- The task
All of the data below is to be copied exactly.

- Exercise material

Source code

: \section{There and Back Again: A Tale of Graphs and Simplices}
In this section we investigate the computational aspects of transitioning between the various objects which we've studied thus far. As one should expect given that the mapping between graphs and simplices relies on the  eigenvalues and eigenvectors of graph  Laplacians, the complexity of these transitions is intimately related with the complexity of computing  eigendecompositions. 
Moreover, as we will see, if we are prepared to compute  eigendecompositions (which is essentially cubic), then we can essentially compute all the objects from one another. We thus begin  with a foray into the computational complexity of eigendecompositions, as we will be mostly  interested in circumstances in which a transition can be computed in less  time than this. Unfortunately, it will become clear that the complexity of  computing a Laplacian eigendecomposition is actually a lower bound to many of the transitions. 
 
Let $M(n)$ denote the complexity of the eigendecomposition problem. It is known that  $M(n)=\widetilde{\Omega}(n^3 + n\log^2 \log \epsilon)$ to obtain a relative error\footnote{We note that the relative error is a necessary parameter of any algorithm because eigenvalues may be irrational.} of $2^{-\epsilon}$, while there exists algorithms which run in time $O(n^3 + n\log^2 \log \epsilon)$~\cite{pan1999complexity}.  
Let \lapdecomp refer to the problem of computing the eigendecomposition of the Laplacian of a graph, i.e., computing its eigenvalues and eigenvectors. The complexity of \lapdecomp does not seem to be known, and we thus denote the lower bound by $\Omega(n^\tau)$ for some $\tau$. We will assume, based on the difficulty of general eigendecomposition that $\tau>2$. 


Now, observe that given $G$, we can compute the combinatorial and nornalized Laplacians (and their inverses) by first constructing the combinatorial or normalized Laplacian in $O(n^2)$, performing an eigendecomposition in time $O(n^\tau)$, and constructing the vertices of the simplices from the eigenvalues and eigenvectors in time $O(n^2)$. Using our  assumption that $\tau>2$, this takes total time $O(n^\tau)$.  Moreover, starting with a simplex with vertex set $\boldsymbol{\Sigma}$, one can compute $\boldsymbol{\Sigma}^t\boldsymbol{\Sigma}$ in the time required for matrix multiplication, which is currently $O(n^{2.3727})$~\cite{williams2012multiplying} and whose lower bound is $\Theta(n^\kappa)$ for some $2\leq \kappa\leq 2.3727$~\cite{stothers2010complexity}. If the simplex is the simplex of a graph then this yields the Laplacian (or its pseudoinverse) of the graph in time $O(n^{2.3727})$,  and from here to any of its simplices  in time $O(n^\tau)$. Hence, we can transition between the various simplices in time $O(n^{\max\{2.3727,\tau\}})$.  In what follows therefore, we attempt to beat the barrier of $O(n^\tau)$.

- Task response
Source code

: \section{There and Back Again: A Tale of Graphs and Simplices}
In this section we investigate the computational aspects of transitioning between the various objects which we've studied thus far. As one should expect given that the mapping between graphs and simplices relies on the  eigenvalues and eigenvectors of graph  Laplacians, the complexity of these transitions is intimately related with the complexity of computing  eigendecompositions. 
Moreover, as we will see, if we are prepared to compute  eigendecompositions (which is essentially cubic), then we can essentially compute all the objects from one another. We thus begin  with a foray into the computational complexity of eigendecompositions, as we will be mostly  interested in circumstances in which a transition can be computed in less  time than this. Unfortunately, it will become clear that the complexity of  computing a Laplacian eigendecomposition is actually a lower bound to many of the transitions. 
 
Let $M(n)$ denote the complexity of the eigendecomposition problem. It is known that  $M(n)=\widetilde{\Omega}(n^3 + n\log^2 \log \epsilon)$ to obtain a relative error\footnote{We note that the relative error is a necessary parameter of any algorithm because eigenvalues may be irrational.} of $2^{-\epsilon}$, while there exists algorithms which run in time $O(n^3 + n\log^2 \log \epsilon)$~\cite{pan1999complexity}.  
Let \lapdecomp refer to the problem of computing the eigendecomposition of the Laplacian of a graph, i.e., computing its eigenvalues and eigenvectors. The complexity of \lapdecomp does not seem to be known, and we thus denote the lower bound by $\Omega(n^\tau)$ for some $\tau$. We will assume, based on the difficulty of general eigendecomposition that $\tau>2$. 


Now, observe that given $G$, we can compute the combinatorial and nornalized Laplacians (and their inverses) by first constructing the combinatorial or normalized Laplacian in $O(n^2)$, performing an eigendecomposition in time $O(n^\tau)$, and constructing the vertices of the simplices from the eigenvalues and eigenvectors in time $O(n^2)$. Using our  assumption that $\tau>2$, this takes total time $O(n^\tau)$.  Moreover, starting with a simplex with vertex set $\boldsymbol{\Sigma}$, one can compute $\boldsymbol{\Sigma}^t\boldsymbol{\Sigma}$ in the time required for matrix multiplication, which is currently $O(n^{2.3727})$~\cite{williams2012multiplying} and whose lower bound is $\Theta(n^\kappa)$ for some $2\leq \kappa\leq 2.3727$~\cite{stothers2010complexity}. If the simplex is the simplex of a graph then this yields the Laplacian (or its pseudoinverse) of the graph in time $O(n^{2.3727})$,  and from here to any of its simplices  in time $O(n^\tau)$. Hence, we can transition between the various simplices in time $O(n^{\max\{2.3727,\tau\}})$.  In what follows therefore, we attempt to beat the barrier of $O(n^\tau)$.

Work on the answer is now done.